2.4.9  Programa de teste

teste.C
// Corra numa consola com 24 linhas por 80 colunas!
#include <cstdlib> // para rand().
#include <list>

using namespace std;

#include "quadro.H"
#include "quadrado.H"
#include "circulo.H"

int main()
{
    int const linhas = 24;
    int const colunas = 80;
    Quadro quadro(Tamanho(linhas, colunas), preto, 0.5);
    list<Forma*> lista;

    for(int i = 0; i != 10; ++i) {
        int l = rand() % linhas;
        int c = rand() % colunas;
        lista.push_back(new Quadrado(Posicao(l, c), rand() % 15 + 1));
        l = rand() % linhas;
        c = rand() % colunas;
        lista.push_back(new Circulo(Posicao(l, c), rand() % 7 + 1));
    }
    for(list<Forma*>::iterator i = lista.begin(); i != lista.end(); ++i) {
        (*i)->desenha(quadro);
        quadro.mostra(cout);
        cin.get();
    }
}

2.4.10  Ficheiro de construção

Makefile
teste: circulo.o quadrado.o quadro.o teste.o

circulo.o: circulo.H forma.H quadro.H cor.H cor_impl.H posicao.H \
           posicao_impl.H tamanho.H tamanho_impl.H quadro_impl.H \
           forma_impl.H circulo_impl.H util.H util_impl.H

quadrado.o: quadrado.H forma.H quadro.H cor.H cor_impl.H posicao.H \
            posicao_impl.H tamanho.H tamanho_impl.H quadro_impl.H \
            forma_impl.H util.H util_impl.H

quadro.o: quadro.H cor.H cor_impl.H posicao.H posicao_impl.H tamanho.H \
          tamanho_impl.H quadro_impl.H

teste.o: quadro.H cor.H cor_impl.H posicao.H posicao_impl.H tamanho.H \
         tamanho_impl.H quadro_impl.H quadrado.H forma.H forma_impl.H \
         circulo.H circulo_impl.H

2.5  Leitura recomendada

Recomenda-se a leitura do Capítulo 17 de [1].


3  Exercícios

1.a)  Altere o programa de teste que escreveu com solução do exercício 2 da Aula 7 de modo a guardar num vector de ponteiros para Filme os três filmes construídos a partir do conteúdo do ficheiro filme.txt:
Tédio fatal
Manoel Oliveira
250
Star Wars
Steven Spielberg
230
Inglês
EUA
Clockers
Spike Lee
96
Nenhumas...
O vector guarda ponteiros para variáveis dinâmicas das classes Filme, FilmeEstrangeiro e EdicaoDoRealizador.

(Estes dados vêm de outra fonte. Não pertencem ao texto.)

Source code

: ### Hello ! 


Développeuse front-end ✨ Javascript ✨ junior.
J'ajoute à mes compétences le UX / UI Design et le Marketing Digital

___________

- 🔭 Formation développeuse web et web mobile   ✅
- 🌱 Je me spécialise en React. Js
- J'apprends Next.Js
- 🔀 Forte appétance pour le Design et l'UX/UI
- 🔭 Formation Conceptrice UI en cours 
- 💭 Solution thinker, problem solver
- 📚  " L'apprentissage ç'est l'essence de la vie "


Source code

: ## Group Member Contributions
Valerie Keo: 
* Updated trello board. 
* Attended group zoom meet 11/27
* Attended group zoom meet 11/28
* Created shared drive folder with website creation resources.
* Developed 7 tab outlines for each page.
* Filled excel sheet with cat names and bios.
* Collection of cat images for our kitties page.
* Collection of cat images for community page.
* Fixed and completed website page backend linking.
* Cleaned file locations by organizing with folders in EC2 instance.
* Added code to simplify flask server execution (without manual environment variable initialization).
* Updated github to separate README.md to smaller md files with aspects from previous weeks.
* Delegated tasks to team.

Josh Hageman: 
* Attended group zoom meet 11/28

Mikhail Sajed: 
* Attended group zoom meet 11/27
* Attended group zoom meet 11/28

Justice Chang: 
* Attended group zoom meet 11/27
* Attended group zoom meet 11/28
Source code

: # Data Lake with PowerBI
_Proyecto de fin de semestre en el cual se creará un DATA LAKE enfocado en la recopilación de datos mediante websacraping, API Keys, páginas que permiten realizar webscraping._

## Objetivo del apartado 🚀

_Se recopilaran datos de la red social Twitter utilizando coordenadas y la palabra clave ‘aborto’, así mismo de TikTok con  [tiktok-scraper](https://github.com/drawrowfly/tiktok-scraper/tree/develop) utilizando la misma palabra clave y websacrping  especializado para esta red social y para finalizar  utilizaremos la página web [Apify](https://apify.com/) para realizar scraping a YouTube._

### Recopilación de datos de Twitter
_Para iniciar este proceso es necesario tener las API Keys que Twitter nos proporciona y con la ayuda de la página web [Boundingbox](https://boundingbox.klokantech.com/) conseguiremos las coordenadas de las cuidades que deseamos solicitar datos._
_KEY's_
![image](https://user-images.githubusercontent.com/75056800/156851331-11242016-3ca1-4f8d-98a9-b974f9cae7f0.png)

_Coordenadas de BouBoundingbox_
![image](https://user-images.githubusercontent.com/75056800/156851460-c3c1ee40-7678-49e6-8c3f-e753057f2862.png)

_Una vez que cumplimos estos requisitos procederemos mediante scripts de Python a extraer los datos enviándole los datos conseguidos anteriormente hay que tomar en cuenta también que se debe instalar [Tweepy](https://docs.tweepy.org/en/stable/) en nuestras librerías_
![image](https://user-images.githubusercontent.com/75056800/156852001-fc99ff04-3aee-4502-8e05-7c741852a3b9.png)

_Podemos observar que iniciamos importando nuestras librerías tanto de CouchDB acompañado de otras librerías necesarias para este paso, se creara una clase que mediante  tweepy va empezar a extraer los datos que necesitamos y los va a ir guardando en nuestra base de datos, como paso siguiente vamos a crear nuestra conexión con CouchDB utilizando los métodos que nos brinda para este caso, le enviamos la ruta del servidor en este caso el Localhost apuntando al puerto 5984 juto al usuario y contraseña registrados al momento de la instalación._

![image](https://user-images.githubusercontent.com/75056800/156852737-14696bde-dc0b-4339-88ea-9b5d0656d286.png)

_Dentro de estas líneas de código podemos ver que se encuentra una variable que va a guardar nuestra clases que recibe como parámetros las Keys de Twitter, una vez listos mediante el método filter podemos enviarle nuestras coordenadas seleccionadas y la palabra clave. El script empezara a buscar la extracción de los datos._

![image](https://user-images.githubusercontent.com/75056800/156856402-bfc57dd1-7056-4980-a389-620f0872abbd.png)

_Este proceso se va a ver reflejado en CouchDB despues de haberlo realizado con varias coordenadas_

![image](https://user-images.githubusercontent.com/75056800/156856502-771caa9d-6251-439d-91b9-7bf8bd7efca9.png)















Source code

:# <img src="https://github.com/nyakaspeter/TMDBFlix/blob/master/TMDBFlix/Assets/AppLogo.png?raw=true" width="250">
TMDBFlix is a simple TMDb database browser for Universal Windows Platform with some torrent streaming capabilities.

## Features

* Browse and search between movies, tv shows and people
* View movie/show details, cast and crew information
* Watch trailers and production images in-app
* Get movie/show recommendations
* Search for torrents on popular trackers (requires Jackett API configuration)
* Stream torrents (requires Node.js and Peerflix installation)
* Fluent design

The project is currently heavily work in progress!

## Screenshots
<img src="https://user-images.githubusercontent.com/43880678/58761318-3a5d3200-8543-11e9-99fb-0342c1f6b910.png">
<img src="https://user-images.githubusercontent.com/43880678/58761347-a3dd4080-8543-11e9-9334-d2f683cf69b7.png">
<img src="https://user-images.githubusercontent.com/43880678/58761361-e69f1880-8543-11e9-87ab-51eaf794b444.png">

Finalmente, o programa deve percorrer o vector pedindo a cada filme para se mostrar no ecrã (i.e., invocando o procedimento membro mostra()).

Execute o programa.  Aconteceu o que previa?  Aconteceu o desejável?

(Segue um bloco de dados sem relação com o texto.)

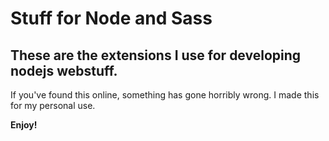 # Stuff for Node and Sass

## These are the extensions I use for developing nodejs webstuff.

If you've found this online, something has gone horribly wrong. I made this for my personal use.

**Enjoy!**
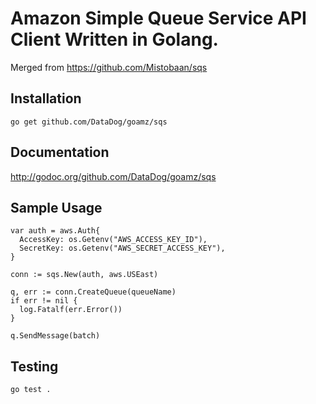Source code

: Amazon Simple Queue Service API Client Written in Golang.
=========================================================

Merged from https://github.com/Mistobaan/sqs

Installation
------------

    go get github.com/DataDog/goamz/sqs

Documentation
-------------

http://godoc.org/github.com/DataDog/goamz/sqs


Sample Usage
------------

    var auth = aws.Auth{
      AccessKey: os.Getenv("AWS_ACCESS_KEY_ID"),
      SecretKey: os.Getenv("AWS_SECRET_ACCESS_KEY"),
    }

    conn := sqs.New(auth, aws.USEast)

    q, err := conn.CreateQueue(queueName)
    if err != nil {
      log.Fatalf(err.Error())
    }

    q.SendMessage(batch)


Testing
-------

    go test .
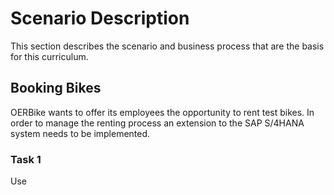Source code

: # Scenario Description

This section describes the scenario and business process that are the
basis for this curriculum.

## Booking Bikes

OERBike wants to offer its employees the opportunity to rent test bikes. In order to
manage the renting process an extension to the SAP S/4HANA system needs to be implemented.

### Task 1

Use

1.b)  À luz do que aprendeu sobre funções e procedimentos membro virtuais e polimorfismo, leve o programa de teste a mostrar correctamente cada uma dos filmes (i.e., um filme estrangeiro deve ser mostrada como tal, incluindo a nacionalidade e o idioma).  Ou seja, pretende-se que invocações do procedimento membro mostra() através de ponteiros para a classe Filme levem à execução do procedimento membro mostra() da classe a que pertence o objecto apontado (ligação dinâmica).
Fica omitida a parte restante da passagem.